Women have fought for gender equality for centuries. Every woman has the right to the protection of her human rights, equality in marriage, access to justice and political participation. Women need to be accorded values like justice, equality, and dignity. They need to be recognized for the achievements they have achieved globally.

In Kenya, we have women who have left their mark because of the zeal and commitment they have poured into supporting the rights of the women. They have experienced ridicule, humiliation, abuse, and the risk of losing their lives while fighting to support their cause.  We admire women who are resilient; women who are determined to effect change no matter what the personal cost.

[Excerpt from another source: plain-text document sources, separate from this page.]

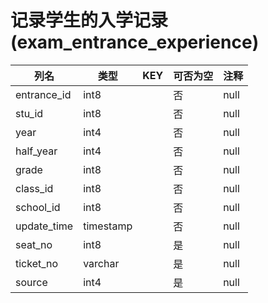 # 记录学生的入学记录(exam_entrance_experience)
| 列名   | 类型   | KEY  | 可否为空 | 注释   |
| ---- | ---- | ---- | ---- | ---- |
|entrance_id|int8||否|null|
|stu_id|int8||否|null|
|year|int4||否|null|
|half_year|int4||否|null|
|grade|int8||否|null|
|class_id|int8||否|null|
|school_id|int8||否|null|
|update_time|timestamp||否|null|
|seat_no|int8||是|null|
|ticket_no|varchar||是|null|
|source|int4||是|null|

Despite achievements and progress made, African women face major challenges and obstacles. The majority of African women are denied education and employment; they also have limited opportunities in the job market. An Africa woman is disadvantaged in many areas. She has poor access to land, credit, education and health. Obtaining an education for an African woman is an uphill task. Though it is the surest ticket out of poverty, females still struggle to get an education. Enrollment of the boy-child to school is always a much higher than for the girl-child.

The government through the Ministry of Education has tried to help the women get an education by enrolling them for ‘ngumbaro’ or what is known as adult education. Women who were not educated in the school system will be found in the marketplace selling their wares and need basic information (education) to be able to cost their wares and know how to manage the proceeds from their sales. Women who do basic work like small scale farming, household work, and/or domestic work, are not considered to be of value to the economy; their contribution is not fully recognized. The rights of widows and the special protection of elderly women and those with disabilities also need to be prioritized. Guidelines must be established on ending traditional practices such as female genital mutilation which is detrimental to the health of women and girls on every level.

We hope by discussing gender equality at the Choice Club meetings this week, we will help the girls understand they have the right to the same opportunities as their male counterparts. Our further aim will be to help the girls understand that as they finish school and join the workforce, they should be considered for employment based on their performance and not because of perception derived from certain beliefs about men and certain beliefs about women. Ultimately, men and women need to work together to complement one another.

Members of the Choice Club at AIC NGONG School Celebrating Women’s Day.